Maximizing AI’s benefits – and mitigating its potential and very real risks – will require bipartisan cooperation, focus, and speed from the U.S. Congress.
Today, the U.S. Senate is taking an important step in intensifying our focus on AI by holding the first all-Senators briefings solely dedicated to AI. More briefings will soon follow, and they will help lay a bipartisan foundation on which Congress can take appropriate action.
These briefings are vital, because elected representatives in 2023 cannot afford to be in the dark about how AI works and how it is going to reshape our world – and how it is already reshaping our world for that matter.
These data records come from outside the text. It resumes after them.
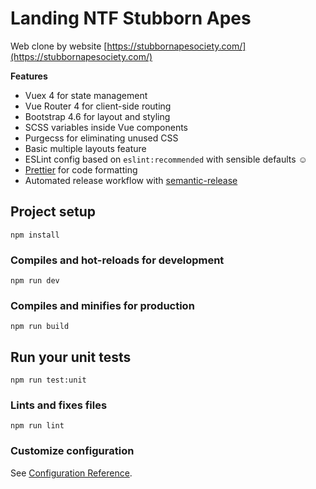 # Landing NTF Stubborn Apes 

Web clone by website [https://stubbornapesociety.com/](https://stubbornapesociety.com/)

**Features**

- Vuex 4 for state management
- Vue Router 4 for client-side routing
- Bootstrap 4.6 for layout and styling
- SCSS variables inside Vue components
- Purgecss for eliminating unused CSS
- Basic multiple layouts feature
- ESLint config based on `eslint:recommended` with sensible defaults :relaxed:
- [Prettier](https://prettier.io/) for code formatting
- Automated release workflow with [semantic-release](https://github.com/semantic-release/semantic-release)

## Project setup

```
npm install
```

### Compiles and hot-reloads for development

```
npm run dev
```

### Compiles and minifies for production

```
npm run build
```

## Run your unit tests

```
npm run test:unit
```

### Lints and fixes files

```
npm run lint
```

### Customize configuration

See [Configuration Reference](https://vitejs.dev/guide/).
Today’s briefing will focus on the state of AI as it stands today: its capabilities, its applications, its limitations, and its challenges. We will hear from Professor Antonio Torralba of MIT, an expert in machine learning and the head MIT faculty member on AI and decision-making. He's the head of AI at MIT. It's pretty good stuff. People should come.
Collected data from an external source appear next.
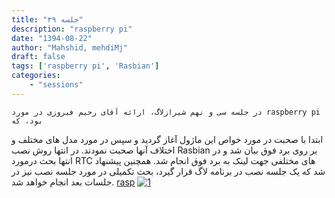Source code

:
 ```yaml
---
title: "جلسه ۳۹"
description: "raspberry pi"
date: "1394-08-22"
author: "Mahshid, mehdiMj"
draft: false
tags: ['raspberry pi', 'Rasbian']
categories:
    - "sessions"
---
```

    در جلسه سی و نهم شیرازلاگ، ارائه آقای رحیم فیروزی در مورد raspberry pi بود، که
ابتدا با صحبت در مورد خواص این ماژول آغاز گردید و سپس در مورد مدل های مختلف و
اختلاف آنها صحبت نمودند. در انتها روش نصب Rasbian بر روی برد فوق بیان شد و در
انتها بحث درمورد RTC های مختلفی جهت لینک به برد فوق انجام شد. همچنین پیشنهاد
شد که یک جلسه نصب در برنامه لاگ قرار گیرد، بحث تکمیلی در مورد جلسه نصب نیز در
جلسات بعد انجام خواهد شد.
[rasp](https://shirazlug.ir/wp-content/uploads/2015/11/rasp.zip)
[![1](../../img/96e005b4-fdbb-11e6-86dd-a088b4d860141488289281.3354676.jpeg)](img/96e005b4-fdbb-11e6-86dd-a088b4d860141488289281.3354676.jpeg)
Next month, our second and third briefings will focus on where AI is headed in the very near future and AI’s implications to our national security.
I urge every single Senator to join all these briefings. AI is a topic none of us can afford to ignore; it should be treated with the same urgency as national security, job creation, and civil liberties – because AI will impact all these issues and many others.
The possibilities of AI should excite every single one of us – if used correctly, AI could unlock remarkable breakthroughs in health care, scientific research, national security, and so many other fields. Much like we did in CHIPS and Science, Congress should look for ways to promote innovation in AI so that American companies can lead the way.
But the top AI developers have also made clear Congress must play a role in safeguarding against AI’s many potential risks. They’ve said it to us directly through Congressional testimony.
We must therefore strike a balance: promote innovation and growth on the one hand, while mitigating AI’s risks on the other. That will take a lot of bipartisan cooperation, and these briefings will help us move closer to that goal.
Finally, I want to thank my colleagues for the good work they’ve already done on the issue, and I want to especially thank Senators Rounds, Heinrich, and Young for helping make all these Senate briefings possible.